Grit Blogs > Nature and Gardening at the Edge

Much more than meadowlarks

A woodpecker on a swing supportMeadowlarks are a wonderful compliment to nature on the high plains. They serenade. They build wonderful hidden nests on the ground. They walk around the lawn much as robins do on a quest for food. As pleasant as they are, they are not the only birds of the high plains. I would guess that there are more bird species in the wooded areas than on the high plains, but there is an amazing variety here.

If you are a waterfowl hunter, you might first notice the large resident and migratory geese population. There are many other waterfowl that visit or reside at the many lakes and reservoirs. Numerous types of duck such as mallards, red heads and teal are here at least part of the year. Many shore birds such as killdeer and avocets live near the lakes as well. In the spring, the seagulls are very noticeable as they flying screaming overhead. Yes, seagulls live far inland and forage in farm fields as well as at the waterside. They are so common inland that perhaps their name should just be "gulls" to avoid the confusion. Another bird associated with large open water, the white pelican lives here as well. They prefer the larger reservoirs and can sometimes be seen riding thermals or winging in formation. It is hard to realize how large they are just seeing them in the air. Their wingspan is about 9 feet!

The high plains have a full compliment of icterids, the blackbird family.

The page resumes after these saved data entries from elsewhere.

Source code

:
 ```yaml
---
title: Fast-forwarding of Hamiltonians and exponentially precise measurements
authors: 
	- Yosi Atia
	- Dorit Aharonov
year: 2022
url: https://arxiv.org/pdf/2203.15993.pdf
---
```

Besides common blackbirds, there are marsh loving redwings, the less common yellow heads and an occasional bob-o-link. We also have crows and in the mountains, ravens.

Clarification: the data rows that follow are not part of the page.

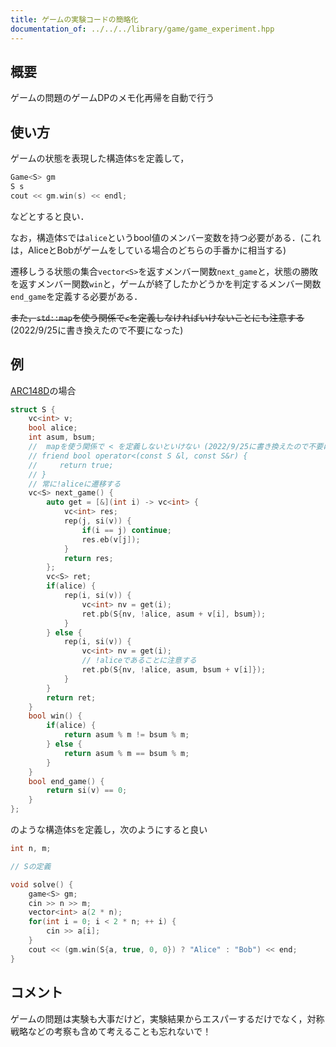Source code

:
 ```yaml
---
title: ゲームの実験コードの簡略化
documentation_of: ../../../library/game/game_experiment.hpp
---
```


## 概要

ゲームの問題のゲームDPのメモ化再帰を自動で行う

## 使い方

ゲームの状態を表現した構造体```S```を定義して，

```cpp
Game<S> gm
S s
cout << gm.win(s) << endl;
```
などとすると良い．

なお，構造体```S```では```alice```というbool値のメンバー変数を持つ必要がある．(これは，AliceとBobがゲームをしている場合のどちらの手番かに相当する)

遷移しうる状態の集合```vector<S>```を返すメンバー関数```next_game```と，状態の勝敗を返すメンバー関数```win```と，ゲームが終了したかどうかを判定するメンバー関数```end_game```を定義する必要がある．

~~また，```std::map```を使う関係で```<```を定義しなければいけないことにも注意する~~ (2022/9/25に書き換えたので不要になった)

## 例

[ARC148D](https://atcoder.jp/contests/arc148/tasks/arc148_d)の場合

```cpp
struct S {
    vc<int> v;
    bool alice;
    int asum, bsum;
    //  mapを使う関係で < を定義しないといけない (2022/9/25に書き換えたので不要になった)
    // friend bool operator<(const S &l, const S&r) {
    //     return true;
    // }
    // 常に!aliceに遷移する
    vc<S> next_game() {
        auto get = [&](int i) -> vc<int> {
            vc<int> res;
            rep(j, si(v)) {
                if(i == j) continue;
                res.eb(v[j]);
            }
            return res;
        };
        vc<S> ret;
        if(alice) {
            rep(i, si(v)) {
                vc<int> nv = get(i);
                ret.pb(S{nv, !alice, asum + v[i], bsum});
            }
        } else {
            rep(i, si(v)) {
                vc<int> nv = get(i);
                // !aliceであることに注意する
                ret.pb(S{nv, !alice, asum, bsum + v[i]});
            }
        }
        return ret;
    }
    bool win() {
        if(alice) {
            return asum % m != bsum % m;
        } else {
            return asum % m == bsum % m;
        }
    }
    bool end_game() {
        return si(v) == 0;
    }
};
```

のような構造体```S```を定義し，次のようにすると良い

```cpp
int n, m;

// Sの定義

void solve() {
    game<S> gm;
    cin >> n >> m;
    vector<int> a(2 * n);
    for(int i = 0; i < 2 * n; ++ i) {
        cin >> a[i];
    }
    cout << (gm.win(S{a, true, 0, 0}) ? "Alice" : "Bob") << end;
}
```
## コメント

ゲームの問題は実験も大事だけど，実験結果からエスパーするだけでなく，対称戦略などの考察も含めて考えることも忘れないで！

Robins are quite common both on the plains and the mountains. The jay family is also well represented. The blue jays seem to visit me spring and fall but nest elsewhere. In the mountains the gray jay (camp robber) and Steller’s jay are common.

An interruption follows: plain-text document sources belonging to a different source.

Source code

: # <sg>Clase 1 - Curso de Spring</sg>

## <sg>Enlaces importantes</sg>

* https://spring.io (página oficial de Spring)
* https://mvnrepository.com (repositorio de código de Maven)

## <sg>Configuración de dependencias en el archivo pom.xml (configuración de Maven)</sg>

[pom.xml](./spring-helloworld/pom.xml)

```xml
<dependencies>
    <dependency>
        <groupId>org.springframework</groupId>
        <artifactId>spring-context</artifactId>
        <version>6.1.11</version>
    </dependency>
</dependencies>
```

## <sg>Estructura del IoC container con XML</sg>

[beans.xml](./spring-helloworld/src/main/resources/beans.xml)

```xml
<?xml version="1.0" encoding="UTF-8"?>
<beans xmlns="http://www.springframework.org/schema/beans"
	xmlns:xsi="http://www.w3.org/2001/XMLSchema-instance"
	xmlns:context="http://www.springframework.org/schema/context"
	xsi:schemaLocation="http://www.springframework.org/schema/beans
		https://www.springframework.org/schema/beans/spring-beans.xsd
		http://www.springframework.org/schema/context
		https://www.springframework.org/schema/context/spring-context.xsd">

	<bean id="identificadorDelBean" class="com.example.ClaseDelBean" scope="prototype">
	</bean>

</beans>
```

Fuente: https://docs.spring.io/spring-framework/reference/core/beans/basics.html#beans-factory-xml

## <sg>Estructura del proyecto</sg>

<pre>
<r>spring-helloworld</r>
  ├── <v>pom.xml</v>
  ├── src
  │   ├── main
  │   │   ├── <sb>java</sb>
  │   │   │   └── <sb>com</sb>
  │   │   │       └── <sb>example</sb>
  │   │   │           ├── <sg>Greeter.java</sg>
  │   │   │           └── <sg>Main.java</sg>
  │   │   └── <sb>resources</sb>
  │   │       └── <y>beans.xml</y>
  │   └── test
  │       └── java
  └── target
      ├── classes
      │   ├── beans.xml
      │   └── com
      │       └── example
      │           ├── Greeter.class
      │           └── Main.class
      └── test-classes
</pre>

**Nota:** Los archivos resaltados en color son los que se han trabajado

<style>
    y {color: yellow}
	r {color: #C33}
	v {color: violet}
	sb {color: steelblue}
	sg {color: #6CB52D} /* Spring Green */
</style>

We also have many raptors, bald and golden eagles and numerous hawks, owls and ospreys. Small animals beware!

Some of the less common types seen on the high plains include woodpeckers, finches and hummingbirds. Less common means that you can see them fairly easily but may not see them everyday. Flycatchers are another bird that is around seasonally. In the case of my lawn, they are here to nest and then visit sporadically during the late summer. Swallows are also rather seasonal in appearance. Many can be seen during mosquito season but they are less noticeable later.

One of the loveliest birds to make a seasonal appearance is the mountain bluebird. Some springs they hang out on the high plains and foothills and other years they are not to be found.

Will all of this variety, what is the Colorado state bird? It is the lark bunting. They really are lovely to see and to hear. In fact I wish that I could say that I see and hear them more often. They are not endangered but like many of the other mentioned species, they are not in the same place every year so are not seen frequently.

A hummingbird silhouetted above a monarda

nebraska dave
9/1/2012 11:57:49 AM

Minnie, I'm not a expert on birds by any means but I do enjoy watching them go about the business of being a bird during the day. There life is filled with activity from sun up to sun down. They are always busy doing something. I noticed the birds gathering at the garden yesterday which indicates the ending of summer and the beginning of the fall season. I too have been busy through out the summer and certainly am ready for a winter rest. Fall is a busy time as well for gardeners. What happens in the garden in the fall determines how the garden will be in the spring. The birds will continue frequent the garden long after I'm gone. It's kind of calming to know that the balance of nature will always continue, don't you think? Have a great bird watching day.